Catholics have what I consider the best and most loving interpretation of this passage because we believe Christ taught purgatory. I will not go into the other scriptural references Catholics use to back up the theology of Purgatory. We will concentrate on this parable.
Christ is clear here, sins that are not repented of will be punished. Even those who are God's servants. No one gets a "get out of punishment free" card when he sins. We must repent. Then Christ mercifully applies the atonement to the servant and he is cleansed of all unrighteousness.
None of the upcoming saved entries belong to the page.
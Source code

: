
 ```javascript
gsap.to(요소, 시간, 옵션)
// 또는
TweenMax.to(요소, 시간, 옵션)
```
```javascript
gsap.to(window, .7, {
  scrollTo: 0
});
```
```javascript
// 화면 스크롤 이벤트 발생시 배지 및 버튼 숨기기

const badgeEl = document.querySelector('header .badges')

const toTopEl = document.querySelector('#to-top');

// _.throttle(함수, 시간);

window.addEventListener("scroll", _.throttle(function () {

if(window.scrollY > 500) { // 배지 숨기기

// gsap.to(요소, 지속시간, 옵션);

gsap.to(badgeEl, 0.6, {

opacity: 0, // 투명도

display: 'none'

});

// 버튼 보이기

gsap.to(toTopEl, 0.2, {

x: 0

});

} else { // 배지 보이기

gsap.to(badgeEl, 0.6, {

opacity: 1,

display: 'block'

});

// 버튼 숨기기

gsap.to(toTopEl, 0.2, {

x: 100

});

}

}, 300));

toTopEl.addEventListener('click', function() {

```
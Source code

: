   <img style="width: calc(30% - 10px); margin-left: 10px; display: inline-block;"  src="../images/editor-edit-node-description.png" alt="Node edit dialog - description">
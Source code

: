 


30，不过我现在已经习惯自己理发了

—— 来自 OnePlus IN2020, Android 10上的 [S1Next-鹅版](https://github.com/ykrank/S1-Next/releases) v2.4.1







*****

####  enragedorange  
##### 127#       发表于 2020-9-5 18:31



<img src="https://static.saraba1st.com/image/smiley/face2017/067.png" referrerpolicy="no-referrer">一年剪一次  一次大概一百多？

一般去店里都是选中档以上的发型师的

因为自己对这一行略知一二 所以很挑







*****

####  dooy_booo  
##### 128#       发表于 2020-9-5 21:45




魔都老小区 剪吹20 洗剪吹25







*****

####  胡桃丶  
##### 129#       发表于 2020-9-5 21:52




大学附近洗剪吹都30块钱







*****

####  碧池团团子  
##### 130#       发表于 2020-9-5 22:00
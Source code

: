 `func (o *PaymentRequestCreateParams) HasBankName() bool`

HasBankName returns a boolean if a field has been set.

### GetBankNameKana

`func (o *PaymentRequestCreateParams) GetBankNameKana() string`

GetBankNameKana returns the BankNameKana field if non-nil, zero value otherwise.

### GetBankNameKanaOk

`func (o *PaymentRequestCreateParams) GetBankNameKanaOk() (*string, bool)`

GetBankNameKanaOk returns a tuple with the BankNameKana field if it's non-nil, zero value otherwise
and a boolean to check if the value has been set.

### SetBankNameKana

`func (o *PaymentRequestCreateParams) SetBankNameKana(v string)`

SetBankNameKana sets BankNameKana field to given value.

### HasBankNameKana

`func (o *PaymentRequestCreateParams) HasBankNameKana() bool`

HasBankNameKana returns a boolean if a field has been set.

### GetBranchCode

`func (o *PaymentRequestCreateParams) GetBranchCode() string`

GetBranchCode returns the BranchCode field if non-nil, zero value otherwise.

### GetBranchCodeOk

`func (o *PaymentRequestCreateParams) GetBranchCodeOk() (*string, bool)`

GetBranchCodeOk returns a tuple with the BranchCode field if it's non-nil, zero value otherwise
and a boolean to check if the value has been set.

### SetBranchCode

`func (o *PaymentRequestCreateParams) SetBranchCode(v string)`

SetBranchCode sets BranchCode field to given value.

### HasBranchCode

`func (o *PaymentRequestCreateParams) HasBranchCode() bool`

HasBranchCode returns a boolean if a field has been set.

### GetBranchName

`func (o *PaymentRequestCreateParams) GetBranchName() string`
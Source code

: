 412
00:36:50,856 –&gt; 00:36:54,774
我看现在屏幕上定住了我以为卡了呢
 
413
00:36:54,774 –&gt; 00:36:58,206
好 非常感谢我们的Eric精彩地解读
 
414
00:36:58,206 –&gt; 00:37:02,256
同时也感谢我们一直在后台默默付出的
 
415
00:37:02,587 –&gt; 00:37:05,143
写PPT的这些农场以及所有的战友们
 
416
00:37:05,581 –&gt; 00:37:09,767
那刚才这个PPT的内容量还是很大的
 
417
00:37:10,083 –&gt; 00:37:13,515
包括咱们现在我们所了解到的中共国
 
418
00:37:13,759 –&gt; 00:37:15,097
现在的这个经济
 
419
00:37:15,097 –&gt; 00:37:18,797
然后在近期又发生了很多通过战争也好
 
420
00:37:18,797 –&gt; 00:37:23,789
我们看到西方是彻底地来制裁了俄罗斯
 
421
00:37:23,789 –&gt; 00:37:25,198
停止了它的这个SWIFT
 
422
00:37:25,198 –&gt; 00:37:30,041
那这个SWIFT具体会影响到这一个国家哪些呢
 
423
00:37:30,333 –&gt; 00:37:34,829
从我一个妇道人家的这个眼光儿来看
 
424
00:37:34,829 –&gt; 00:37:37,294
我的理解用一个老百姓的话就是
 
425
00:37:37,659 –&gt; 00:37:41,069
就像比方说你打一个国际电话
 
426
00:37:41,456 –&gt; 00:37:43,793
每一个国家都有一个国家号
This is true of both intentional and unintentional sins. Even sins a believer is not aware of will be punished. However, the verdict for the uninformed who sins is not damnation. Jesus tells us that their punishment is light and temporal, and then a servant of God will enter heaven.
Praise God that there is another way. Purgatory. If one has lived this life as God's servant but has failed Him in some respects-- perhaps having been disobedient or lazy--but one's works have not shown utter hatred for God by dismissing Him and hurting His other servants, one may end up in purgatory and not hell. That person's faith will save them but as St. Paul wrote, "as through fire." (1 Cor. 3: 5)
If anyone read these passages as a Protestant, the best a unfaithful or ignorant servant can hope for is degrees of suffering in hell. Jesus provided another way to cleanse a believer of all unrighteousness and to make him clean and spotless as His Bride. Purgatory will make the believer able to stand in front of a Holy God.
Can the text be interpreted another way than Catholic, of course. But I have yet to come across a Protestant interpretation of this passage that works with other passages of scripture or the character of Christ.
I am so thankful for the mercy of Purgatory.